* Exercise objective: Show every line of the data that contains the string "than".

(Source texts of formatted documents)
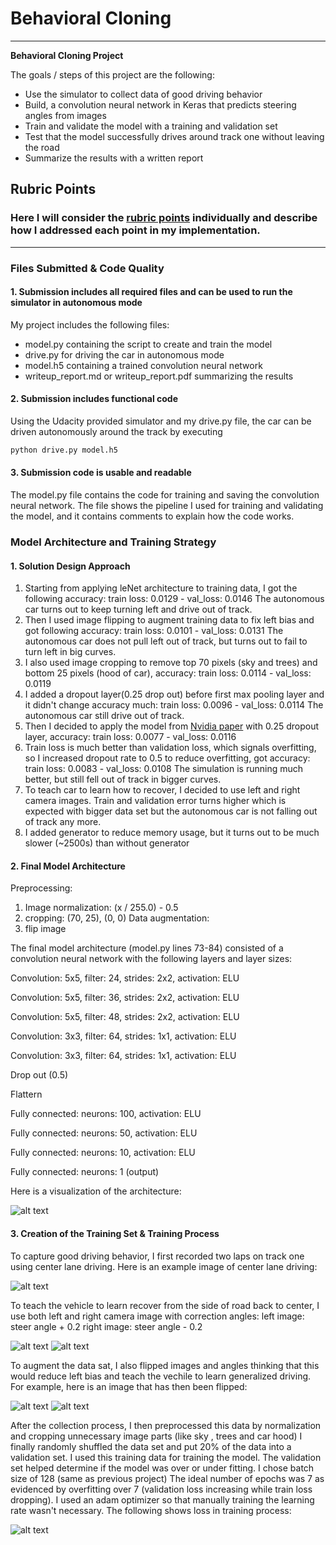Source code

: # **Behavioral Cloning**
---
**Behavioral Cloning Project**

The goals / steps of this project are the following:
* Use the simulator to collect data of good driving behavior
* Build, a convolution neural network in Keras that predicts steering angles from images
* Train and validate the model with a training and validation set
* Test that the model successfully drives around track one without leaving the road
* Summarize the results with a written report


[//]: # (Image References)

[image1]: ./arch.png "Model Visualization"
[image2]: ./center_2019_01_01_03_46_20_422.jpg "Center Image"
[image3]: ./left_2019_01_01_03_46_20_422.jpg "Recovery Image (left)"
[image4]: ./right_2019_01_01_03_46_20_422.jpg "Recovery Image (right)"
[image5]: ./original.png "Original Image"
[image6]: ./flipped.png "Flipped Image"
[image7]: ./history.png "Flipped Image"


## Rubric Points
### Here I will consider the [rubric points](https://review.udacity.com/#!/rubrics/432/view) individually and describe how I addressed each point in my implementation.  

---
### Files Submitted & Code Quality

#### 1. Submission includes all required files and can be used to run the simulator in autonomous mode

My project includes the following files:
* model.py containing the script to create and train the model
* drive.py for driving the car in autonomous mode
* model.h5 containing a trained convolution neural network
* writeup_report.md or writeup_report.pdf summarizing the results

#### 2. Submission includes functional code
Using the Udacity provided simulator and my drive.py file, the car can be driven autonomously around the track by executing
```sh
python drive.py model.h5
```

#### 3. Submission code is usable and readable

The model.py file contains the code for training and saving the convolution neural network. The file shows the pipeline I used for training and validating the model, and it contains comments to explain how the code works.

### Model Architecture and Training Strategy

#### 1. Solution Design Approach
1. Starting from applying leNet architecture to training data, I got the following accuracy:
 train loss: 0.0129 - val_loss: 0.0146
The autonomous car turns out to keep turning left and drive out of track.
2. Then I used image flipping to augment training data to fix left bias and got following accuracy:
train loss: 0.0101 - val_loss: 0.0131
The autonomous car does not pull left out of track, but turns out to fail to turn left in big curves.
3. I also used image cropping to remove top 70 pixels (sky and trees) and bottom 25 pixels (hood of car), accuracy:
train loss: 0.0114 - val_loss: 0.0119
4. I added a dropout layer(0.25 drop out) before first max pooling layer
and it didn't change accuracy much:
train loss: 0.0096 - val_loss: 0.0114
The autonomous car still drive out of track.
5. Then I decided to apply the model from [Nvidia paper](http://images.nvidia.com/content/tegra/automotive/images/2016/solutions/pdf/end-to-end-dl-using-px.pdf) with 0.25 dropout layer, accuracy:
train loss: 0.0077 - val_loss: 0.0116
6. Train loss is much better than validation loss, which signals overfitting, so I increased dropout rate to 0.5 to reduce overfitting, got accuracy:
train loss: 0.0083 - val_loss: 0.0108
The simulation is running much better, but still fell out of track in bigger curves.
7. To teach car to learn how to recover, I decided to use left and right camera images. Train and validation error turns higher which is expected with bigger data set but the autonomous car is not falling out of track any more.
8. I added generator to reduce memory usage, but it turns out to be much slower (~2500s) than without generator

#### 2. Final Model Architecture
Preprocessing:
1. Image normalization: (x / 255.0) - 0.5
2. cropping: (70, 25), (0, 0)
Data augmentation:
1. flip image

The final model architecture (model.py lines 73-84) consisted of a convolution neural network with the following layers and layer sizes:

Convolution: 5x5, filter: 24, strides: 2x2, activation: ELU

Convolution: 5x5, filter: 36, strides: 2x2, activation: ELU

Convolution: 5x5, filter: 48, strides: 2x2, activation: ELU

Convolution: 3x3, filter: 64, strides: 1x1, activation: ELU

Convolution: 3x3, filter: 64, strides: 1x1, activation: ELU

Drop out (0.5)

Flattern

Fully connected: neurons: 100, activation: ELU

Fully connected: neurons: 50, activation: ELU

Fully connected: neurons: 10, activation: ELU

Fully connected: neurons: 1 (output)

Here is a visualization of the architecture:

![alt text][image1]

#### 3. Creation of the Training Set & Training Process

To capture good driving behavior, I first recorded two laps on track one using center lane driving. Here is an example image of center lane driving:

![alt text][image2]

To teach the vehicle to learn recover from the side of road back to center, I use both left and right camera image with correction angles:
left image: steer angle + 0.2
right image: steer angle - 0.2

![alt text][image3]
![alt text][image4]

To augment the data sat, I also flipped images and angles thinking that this would reduce left bias and teach the vechile to learn generalized driving. For example, here is an image that has then been flipped:

![alt text][image5]
![alt text][image6]

After the collection process, I then preprocessed this data by normalization and cropping unnecessary image parts (like sky , trees and car hood)
I finally randomly shuffled the data set and put 20% of the data into a validation set.
I used this training data for training the model. The validation set helped determine if the model was over or under fitting.
I chose batch size of 128 (same as previous project)
The ideal number of epochs was 7 as evidenced by overfitting over 7 (validation loss increasing while train loss dropping).
I used an adam optimizer so that manually training the learning rate wasn't necessary.
The following shows loss in training process:

![alt text][image7]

* Expected answer:
6. Train loss is much better than validation loss, which signals overfitting, so I increased dropout rate to 0.5 to reduce overfitting, got accuracy:
8. I added generator to reduce memory usage, but it turns out to be much slower (~2500s) than without generator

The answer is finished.